Agreement on the Conservation of Albatrosses and Petrels

Another step reached towards ridding Gough Island of its killer mice and saving the Critically Endangered Tristan Albatross

It is now surely well-known that the introduced House Mice of Gough Island in the South Atlantic are wreaking havoc amongst its birds up to the size of the near-endemic and Critically Endangered Tristan Albatross Diomedea dabbenena, whose chicks are literally eaten alive by the mice every year.

Following a 2006 review of the impacts of introduced rodents on Tristan da Cunha and Gough (a United Kingdom Overseas Territory in the South Atlantic) a feasibility study was undertaken by John Parkes of New Zealand and published on-line by the Royal Society for the Protection of Birds (RSPB) in 2008.  The study recommended what research still needed to be undertaken before an eradication effort should be attempted.  Over the last three years researchers on the island have been conducting this work.  Activities have included investigating whether mice living in caves and lava tunnels would be exposed to poison bait dropped by helicopter (the answer seems to be yes), and how best to protect sufficient numbers of the two endemic land birds (a bunting and a moorhen) from the risks of both primary and secondary non-target poisoning.
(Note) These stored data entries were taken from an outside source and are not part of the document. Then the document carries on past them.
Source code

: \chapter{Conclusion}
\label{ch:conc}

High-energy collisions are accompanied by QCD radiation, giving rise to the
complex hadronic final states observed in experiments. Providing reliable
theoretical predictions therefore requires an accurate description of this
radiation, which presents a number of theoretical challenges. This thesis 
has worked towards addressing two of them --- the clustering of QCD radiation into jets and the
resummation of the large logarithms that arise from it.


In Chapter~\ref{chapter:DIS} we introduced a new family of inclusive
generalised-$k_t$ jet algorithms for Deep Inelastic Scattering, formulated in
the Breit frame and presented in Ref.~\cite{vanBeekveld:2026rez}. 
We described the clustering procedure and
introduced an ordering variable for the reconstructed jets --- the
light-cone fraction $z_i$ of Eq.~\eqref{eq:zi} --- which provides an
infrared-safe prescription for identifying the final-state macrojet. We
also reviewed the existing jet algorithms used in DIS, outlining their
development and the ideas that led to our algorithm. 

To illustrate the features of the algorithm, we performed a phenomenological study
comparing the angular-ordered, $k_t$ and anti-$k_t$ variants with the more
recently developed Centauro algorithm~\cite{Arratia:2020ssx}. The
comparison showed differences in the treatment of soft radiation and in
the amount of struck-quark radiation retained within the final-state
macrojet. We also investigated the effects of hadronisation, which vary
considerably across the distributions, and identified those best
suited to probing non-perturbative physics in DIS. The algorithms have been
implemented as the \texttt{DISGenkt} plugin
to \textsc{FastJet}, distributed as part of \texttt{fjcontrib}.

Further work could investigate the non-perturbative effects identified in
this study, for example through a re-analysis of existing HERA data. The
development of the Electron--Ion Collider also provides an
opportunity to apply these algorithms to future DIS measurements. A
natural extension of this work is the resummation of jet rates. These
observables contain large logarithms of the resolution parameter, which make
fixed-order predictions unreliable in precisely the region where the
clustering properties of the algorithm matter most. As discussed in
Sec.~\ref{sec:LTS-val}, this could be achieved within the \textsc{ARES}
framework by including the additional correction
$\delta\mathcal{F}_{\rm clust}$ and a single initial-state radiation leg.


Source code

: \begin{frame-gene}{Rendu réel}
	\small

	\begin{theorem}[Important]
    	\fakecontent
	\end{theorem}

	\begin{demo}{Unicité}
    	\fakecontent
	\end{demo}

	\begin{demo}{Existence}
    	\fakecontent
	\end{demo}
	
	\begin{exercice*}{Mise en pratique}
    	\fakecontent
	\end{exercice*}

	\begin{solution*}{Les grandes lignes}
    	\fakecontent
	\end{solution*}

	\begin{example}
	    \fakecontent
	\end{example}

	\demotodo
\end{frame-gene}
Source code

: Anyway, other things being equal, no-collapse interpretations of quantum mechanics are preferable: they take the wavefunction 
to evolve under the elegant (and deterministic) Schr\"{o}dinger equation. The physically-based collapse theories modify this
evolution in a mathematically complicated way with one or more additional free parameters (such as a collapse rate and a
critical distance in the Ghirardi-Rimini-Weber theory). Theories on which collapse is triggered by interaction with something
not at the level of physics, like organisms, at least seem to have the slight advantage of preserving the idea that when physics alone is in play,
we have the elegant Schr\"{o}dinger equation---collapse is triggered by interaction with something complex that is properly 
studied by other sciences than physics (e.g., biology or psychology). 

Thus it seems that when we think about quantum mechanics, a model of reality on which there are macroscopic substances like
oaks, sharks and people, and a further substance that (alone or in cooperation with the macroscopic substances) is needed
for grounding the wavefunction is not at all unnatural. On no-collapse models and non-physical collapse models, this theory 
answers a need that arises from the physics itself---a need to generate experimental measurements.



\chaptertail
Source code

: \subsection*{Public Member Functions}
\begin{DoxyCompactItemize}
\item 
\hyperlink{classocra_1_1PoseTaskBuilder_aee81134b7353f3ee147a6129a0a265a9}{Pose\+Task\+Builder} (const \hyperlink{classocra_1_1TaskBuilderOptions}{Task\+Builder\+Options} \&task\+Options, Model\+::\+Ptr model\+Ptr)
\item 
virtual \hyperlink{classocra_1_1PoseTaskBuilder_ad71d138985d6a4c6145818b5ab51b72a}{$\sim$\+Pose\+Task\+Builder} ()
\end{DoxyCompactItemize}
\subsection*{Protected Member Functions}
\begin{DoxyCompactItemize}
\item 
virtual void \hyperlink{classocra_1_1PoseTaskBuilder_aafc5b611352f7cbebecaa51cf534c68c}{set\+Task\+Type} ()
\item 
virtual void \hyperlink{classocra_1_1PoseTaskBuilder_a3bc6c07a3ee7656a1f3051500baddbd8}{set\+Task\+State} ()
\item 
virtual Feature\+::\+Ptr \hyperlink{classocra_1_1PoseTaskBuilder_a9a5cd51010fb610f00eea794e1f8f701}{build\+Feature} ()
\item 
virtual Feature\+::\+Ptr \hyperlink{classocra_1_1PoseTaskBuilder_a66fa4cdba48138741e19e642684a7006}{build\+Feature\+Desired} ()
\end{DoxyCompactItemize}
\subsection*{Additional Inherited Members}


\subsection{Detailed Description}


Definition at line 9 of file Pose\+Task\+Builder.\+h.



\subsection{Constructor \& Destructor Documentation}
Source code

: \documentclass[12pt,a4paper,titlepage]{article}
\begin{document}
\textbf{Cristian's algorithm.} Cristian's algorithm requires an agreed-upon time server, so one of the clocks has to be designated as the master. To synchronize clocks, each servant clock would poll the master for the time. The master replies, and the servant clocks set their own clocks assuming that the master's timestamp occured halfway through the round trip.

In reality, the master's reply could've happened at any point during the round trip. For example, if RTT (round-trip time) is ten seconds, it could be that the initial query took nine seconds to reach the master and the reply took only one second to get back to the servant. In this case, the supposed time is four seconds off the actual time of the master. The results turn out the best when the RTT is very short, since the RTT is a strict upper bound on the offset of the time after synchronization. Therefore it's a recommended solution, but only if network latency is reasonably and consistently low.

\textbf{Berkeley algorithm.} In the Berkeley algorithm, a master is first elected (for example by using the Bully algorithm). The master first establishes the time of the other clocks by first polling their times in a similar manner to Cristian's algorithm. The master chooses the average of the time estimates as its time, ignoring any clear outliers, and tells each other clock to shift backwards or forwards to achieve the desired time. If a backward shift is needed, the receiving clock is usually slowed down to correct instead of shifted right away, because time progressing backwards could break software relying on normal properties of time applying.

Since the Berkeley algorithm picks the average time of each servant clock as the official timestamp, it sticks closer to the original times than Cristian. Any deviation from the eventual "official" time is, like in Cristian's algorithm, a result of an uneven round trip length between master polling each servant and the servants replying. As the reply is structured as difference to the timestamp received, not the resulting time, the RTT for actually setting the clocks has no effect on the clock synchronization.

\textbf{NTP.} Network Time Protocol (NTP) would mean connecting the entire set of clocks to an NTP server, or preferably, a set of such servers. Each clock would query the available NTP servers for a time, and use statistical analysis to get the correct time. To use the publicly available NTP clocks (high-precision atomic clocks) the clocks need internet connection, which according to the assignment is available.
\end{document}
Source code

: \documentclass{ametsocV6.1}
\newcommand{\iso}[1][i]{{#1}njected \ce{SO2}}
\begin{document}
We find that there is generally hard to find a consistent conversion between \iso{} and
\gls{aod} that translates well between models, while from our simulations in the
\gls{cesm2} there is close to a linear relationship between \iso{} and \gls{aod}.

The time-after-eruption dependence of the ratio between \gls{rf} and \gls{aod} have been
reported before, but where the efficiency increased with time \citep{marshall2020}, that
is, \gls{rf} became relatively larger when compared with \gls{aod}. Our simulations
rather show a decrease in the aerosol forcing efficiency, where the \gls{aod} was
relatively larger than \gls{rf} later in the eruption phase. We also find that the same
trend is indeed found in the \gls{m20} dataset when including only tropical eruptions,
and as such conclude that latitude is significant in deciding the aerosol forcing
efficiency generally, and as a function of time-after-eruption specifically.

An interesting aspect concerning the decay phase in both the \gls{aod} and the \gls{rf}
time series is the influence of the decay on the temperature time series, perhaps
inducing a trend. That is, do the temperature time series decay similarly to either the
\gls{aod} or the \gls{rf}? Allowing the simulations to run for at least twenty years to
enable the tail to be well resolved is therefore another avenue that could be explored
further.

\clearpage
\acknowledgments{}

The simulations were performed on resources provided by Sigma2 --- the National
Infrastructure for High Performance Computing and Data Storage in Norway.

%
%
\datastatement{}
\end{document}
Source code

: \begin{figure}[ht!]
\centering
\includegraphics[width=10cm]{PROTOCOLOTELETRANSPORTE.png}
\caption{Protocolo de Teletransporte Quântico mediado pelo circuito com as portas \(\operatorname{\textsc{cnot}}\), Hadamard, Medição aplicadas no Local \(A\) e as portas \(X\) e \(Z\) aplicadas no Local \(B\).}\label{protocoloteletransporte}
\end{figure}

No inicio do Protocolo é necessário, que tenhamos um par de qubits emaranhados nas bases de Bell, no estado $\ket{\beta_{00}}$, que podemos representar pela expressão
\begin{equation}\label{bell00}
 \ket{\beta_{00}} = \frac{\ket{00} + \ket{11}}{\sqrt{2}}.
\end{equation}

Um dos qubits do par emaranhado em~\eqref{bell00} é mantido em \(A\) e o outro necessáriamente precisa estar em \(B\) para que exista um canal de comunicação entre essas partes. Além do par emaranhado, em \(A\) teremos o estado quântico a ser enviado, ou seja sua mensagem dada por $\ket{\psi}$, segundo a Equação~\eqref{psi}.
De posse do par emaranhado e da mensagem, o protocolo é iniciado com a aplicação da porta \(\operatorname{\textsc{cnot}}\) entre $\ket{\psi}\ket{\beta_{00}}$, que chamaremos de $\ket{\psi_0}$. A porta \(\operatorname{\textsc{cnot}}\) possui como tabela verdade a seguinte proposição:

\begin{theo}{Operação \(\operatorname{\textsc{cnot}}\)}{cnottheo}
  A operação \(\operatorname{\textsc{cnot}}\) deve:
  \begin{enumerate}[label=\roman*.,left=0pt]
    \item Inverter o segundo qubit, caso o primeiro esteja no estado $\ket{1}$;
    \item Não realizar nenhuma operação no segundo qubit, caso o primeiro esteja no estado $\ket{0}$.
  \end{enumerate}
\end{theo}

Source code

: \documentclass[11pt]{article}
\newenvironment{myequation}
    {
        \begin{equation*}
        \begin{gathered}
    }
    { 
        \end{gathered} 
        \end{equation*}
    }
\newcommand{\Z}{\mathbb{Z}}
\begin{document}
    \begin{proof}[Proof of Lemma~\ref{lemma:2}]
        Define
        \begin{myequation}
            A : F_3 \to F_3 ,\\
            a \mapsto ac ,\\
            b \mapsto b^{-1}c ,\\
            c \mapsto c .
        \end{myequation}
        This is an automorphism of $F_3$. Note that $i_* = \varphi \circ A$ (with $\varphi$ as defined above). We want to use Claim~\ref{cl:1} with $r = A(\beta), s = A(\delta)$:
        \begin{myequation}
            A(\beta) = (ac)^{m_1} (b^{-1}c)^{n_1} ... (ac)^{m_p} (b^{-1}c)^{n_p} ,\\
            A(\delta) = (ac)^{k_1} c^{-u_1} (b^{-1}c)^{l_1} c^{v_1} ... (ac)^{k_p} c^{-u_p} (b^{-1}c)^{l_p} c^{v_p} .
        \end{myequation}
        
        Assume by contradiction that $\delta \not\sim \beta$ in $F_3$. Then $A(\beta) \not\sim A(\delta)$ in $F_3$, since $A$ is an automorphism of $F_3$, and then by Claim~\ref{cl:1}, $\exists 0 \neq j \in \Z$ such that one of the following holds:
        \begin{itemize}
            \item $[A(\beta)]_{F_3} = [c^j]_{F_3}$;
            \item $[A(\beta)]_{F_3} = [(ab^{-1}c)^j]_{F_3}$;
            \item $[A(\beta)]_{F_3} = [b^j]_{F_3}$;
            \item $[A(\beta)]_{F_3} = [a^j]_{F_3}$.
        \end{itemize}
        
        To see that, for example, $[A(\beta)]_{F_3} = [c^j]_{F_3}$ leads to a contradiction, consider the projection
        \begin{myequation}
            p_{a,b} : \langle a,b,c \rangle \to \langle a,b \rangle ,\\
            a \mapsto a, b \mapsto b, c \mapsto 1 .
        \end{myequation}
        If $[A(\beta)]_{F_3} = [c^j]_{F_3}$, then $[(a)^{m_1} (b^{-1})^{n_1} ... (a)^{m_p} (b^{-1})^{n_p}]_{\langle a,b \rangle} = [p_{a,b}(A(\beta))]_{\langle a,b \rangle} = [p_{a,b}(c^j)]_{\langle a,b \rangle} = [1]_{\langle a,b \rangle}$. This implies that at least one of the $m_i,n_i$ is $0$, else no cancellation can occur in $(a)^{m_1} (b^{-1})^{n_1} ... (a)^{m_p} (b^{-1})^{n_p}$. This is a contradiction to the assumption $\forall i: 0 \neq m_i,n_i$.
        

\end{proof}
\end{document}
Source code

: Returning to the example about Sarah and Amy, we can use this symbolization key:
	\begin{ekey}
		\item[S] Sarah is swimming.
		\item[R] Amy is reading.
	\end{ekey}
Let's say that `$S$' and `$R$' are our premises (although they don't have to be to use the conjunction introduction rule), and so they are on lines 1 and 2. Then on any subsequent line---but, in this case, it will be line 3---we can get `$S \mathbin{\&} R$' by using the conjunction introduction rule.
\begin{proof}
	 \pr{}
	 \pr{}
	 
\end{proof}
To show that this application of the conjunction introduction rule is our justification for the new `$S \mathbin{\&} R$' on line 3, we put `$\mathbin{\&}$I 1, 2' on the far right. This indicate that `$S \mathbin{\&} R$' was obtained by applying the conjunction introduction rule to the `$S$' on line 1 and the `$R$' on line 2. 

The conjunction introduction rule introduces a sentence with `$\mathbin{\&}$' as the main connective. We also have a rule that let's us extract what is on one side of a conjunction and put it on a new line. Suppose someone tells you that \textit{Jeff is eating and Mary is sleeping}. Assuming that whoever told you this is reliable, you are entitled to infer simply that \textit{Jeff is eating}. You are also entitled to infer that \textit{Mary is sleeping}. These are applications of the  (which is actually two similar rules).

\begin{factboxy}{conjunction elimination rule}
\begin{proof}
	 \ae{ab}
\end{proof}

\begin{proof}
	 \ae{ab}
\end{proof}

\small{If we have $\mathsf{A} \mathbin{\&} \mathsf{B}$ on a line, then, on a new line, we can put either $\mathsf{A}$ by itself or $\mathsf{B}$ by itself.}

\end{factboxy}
Last year two island eradication experts from New Zealand, Chris Golding and Nick Torr, visited the island during the relief of the South African weather station to obtain the necessary on-site experience to write a preliminary operational plan for mouse eradication. This document has now been made available on line.  It sets out in detail a work plan and a timeframe for what the plan considers will be an "extremely challenging" operation.  However, the current efforts to rid Australia's larger Macquarie Island of mice (and of rats and rabbits) (click here) should help with a Gough eradication through the experience gained.

This year the RSPB is intending to rid Henderson Island, part of another United Kingdom Overseas Territory (Pitcairn) of its rats (click here for project details and newsletters).

Research on the seabirds and mice on Gough is supported financially by the UK's Overseas Territories Environment Programme (OTEP) and the Darwin Initiative and logistically by the South African Department of Environmental AffairsOrnithological research on Gough Island is conducted with the approval of the Tristan Conservation Department.  In previous years research on ACAP-listed species on Gough has also been supported financially by the Albatross and Petrel Agreement, Birds Australia, the International Association of Antarctica Tour Operators and the Royal Naval Bird Watching Society.

With thanks to Richard Cuthbert for information.

References:

Angel, A. & Cooper, J. 2006.  A review of the impacts of introduced rodents on the islands of Tristan da Cunha and Gough.  RSPB Research Report No. 17.  58 pp.

Parkes, J. 2008.  A feasibility study for the eradication of House Mice from Gough Island.  RSPB Research Report No. 34.  51 pp.

Torr, N., Golding, C. & Cuthbert, R.[J.] 2010.  Preliminary operational plan for eradicating House Mice from Gough Island. Version 1.0.  Sandy: Royal Society for the Protection of Birds.  73 pp.